Rape as genocidal act
It wasn’t until 1994 — 46 years after the United Nations unanimously passed the Genocide Convention — that rape was officially categorized as an act of genocide, a step vital to including Kosovar women in the war victims category.
“I think it has to do with the fact that the act of rape is a mechanism of war against the female population of the world, and we can no longer accept that, just as we wouldn’t accept any other form of murder and torture that men were involved particularly,” said DioGuardi, who has written extensively about rape as a tool of warfare.
No amount of financial compensation or redefinition of war crimes can restore what Drita lost — specifically because the burden of trauma is passed on to future generations.
“I feel bad for my son, because I was never able as a parent to give him that joy, that cheerful smile that a child needs,” Drita said.
Although she survived the assault, she lost an unborn child, and three years later her husband died of complications from the beating.

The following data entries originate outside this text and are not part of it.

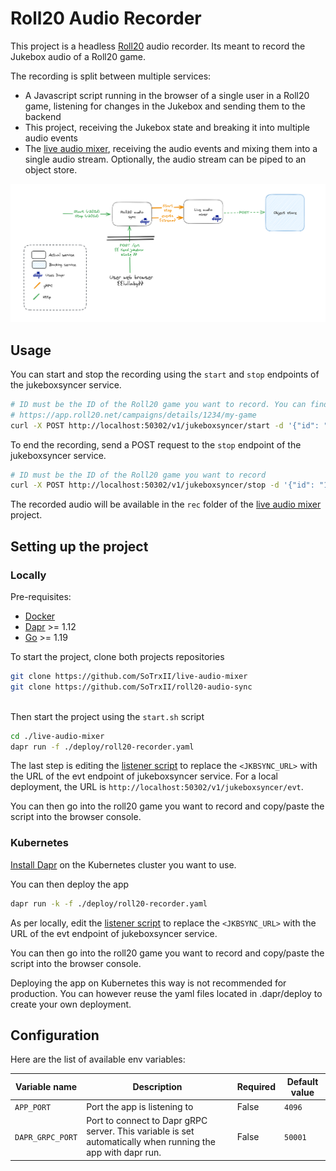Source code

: # Roll20 Audio Recorder

This project is a headless [Roll20](https://roll20.net/) audio recorder.
Its meant to record the Jukebox audio of a Roll20 game.

The recording is split between multiple services:
- A Javascript script running in the browser of a single user in a Roll20 game, listening for changes in the Jukebox and sending them to the backend
- This project, receiving the Jukebox state and breaking it into multiple audio events
- The [live audio mixer](https://github.com/SoTrxII/live-audio-mixer), receiving the audio events and mixing them into a single audio stream. Optionally, the audio stream can be piped to an object store.

![sequence](./docs/sequence.png)

## Usage

You can start and stop the recording using the `start` and `stop` endpoints of the jukeboxsyncer service.

```bash
# ID must be the ID of the Roll20 game you want to record. You can find it in the URL of the game
# https://app.roll20.net/campaigns/details/1234/my-game
curl -X POST http://localhost:50302/v1/jukeboxsyncer/start -d '{"id": "1234"}'
```

To end the recording, send a POST request to the `stop` endpoint of the jukeboxsyncer service.

```bash
# ID must be the ID of the Roll20 game you want to record
curl -X POST http://localhost:50302/v1/jukeboxsyncer/stop -d '{"id": "1234"}'
```

The recorded audio will be available in the `rec` folder of the [live audio mixer](https://github.com/SoTrxII/live-audio-mixer) project.

## Setting up the project

### Locally

Pre-requisites:
- [Docker](https://docs.docker.com/get-docker/)
- [Dapr](https://dapr.io/) >= 1.12
- [Go](https://golang.org/) >= 1.19

To start the project, clone both projects repositories
```bash
git clone https://github.com/SoTrxII/live-audio-mixer
git clone https://github.com/SoTrxII/roll20-audio-sync
    
```

Then start the project using the `start.sh` script
```bash
cd ./live-audio-mixer
dapr run -f ./deploy/roll20-recorder.yaml
```

The last step is editing the [listener script](./scripts/roll20-listener.js) to replace the `<JKBSYNC_URL>` with the URL of the evt endpoint of jukeboxsyncer service.
For a local deployment, the URL is `http://localhost:50302/v1/jukeboxsyncer/evt`.

You can then go into the roll20 game you want to record and copy/paste the script into the browser console.

### Kubernetes

[Install Dapr](https://docs.dapr.io/operations/hosting/kubernetes/kubernetes-deploy/) on the Kubernetes cluster you want to use.

You can then deploy the app 
```bash
dapr run -k -f ./deploy/roll20-recorder.yaml
```

As per locally, edit the [listener script](./scripts/roll20-listener.js) to replace the `<JKBSYNC_URL>` with the URL of the evt endpoint of jukeboxsyncer service.

You can then go into the roll20 game you want to record and copy/paste the script into the browser console.

Deploying the app on Kubernetes this way is not recommended for production. 
You can however reuse the yaml files located in .dapr/deploy to create your own deployment.


## Configuration

Here are the list of available env variables:

| Variable name | Description                                                                                                 | Required | Default value  |
|---------------|-------------------------------------------------------------------------------------------------------------|----------|----------------|
| `APP_PORT` | Port the app is listening to                                                                                | False    | `4096`         |
| `DAPR_GRPC_PORT` | Port to connect to Dapr gRPC server. This variable is set automatically when running the app with dapr run. | False    | `50001`        |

“I have waited so long to be able to tell someone, to tell that we also fought — maybe not with weapons, but I confronted an over 6-foot-tall man,” Drita said. “I was raped and beaten, and I don’t even know how have I been able to make it to this day, but I am very strong and I don’t know how.”
The compensation means she will no longer need to beg, even if she’ll quietly continue to pray for the kind of emotional and psychological support from the broader community that would enable her to maintain the semblance of a normal life.
“Even if we receive millions, what happened to us will remain with us for the whole life,” she said. “It is etched in our souls because it is something that cannot be erased from our brain.”
As Kosovo advances into the future, having largely secured a stable postwar foundation, there still “cannot be peace,” said Çitaku, “if there is denial.”
This story originated in VOA’s Albanian Service.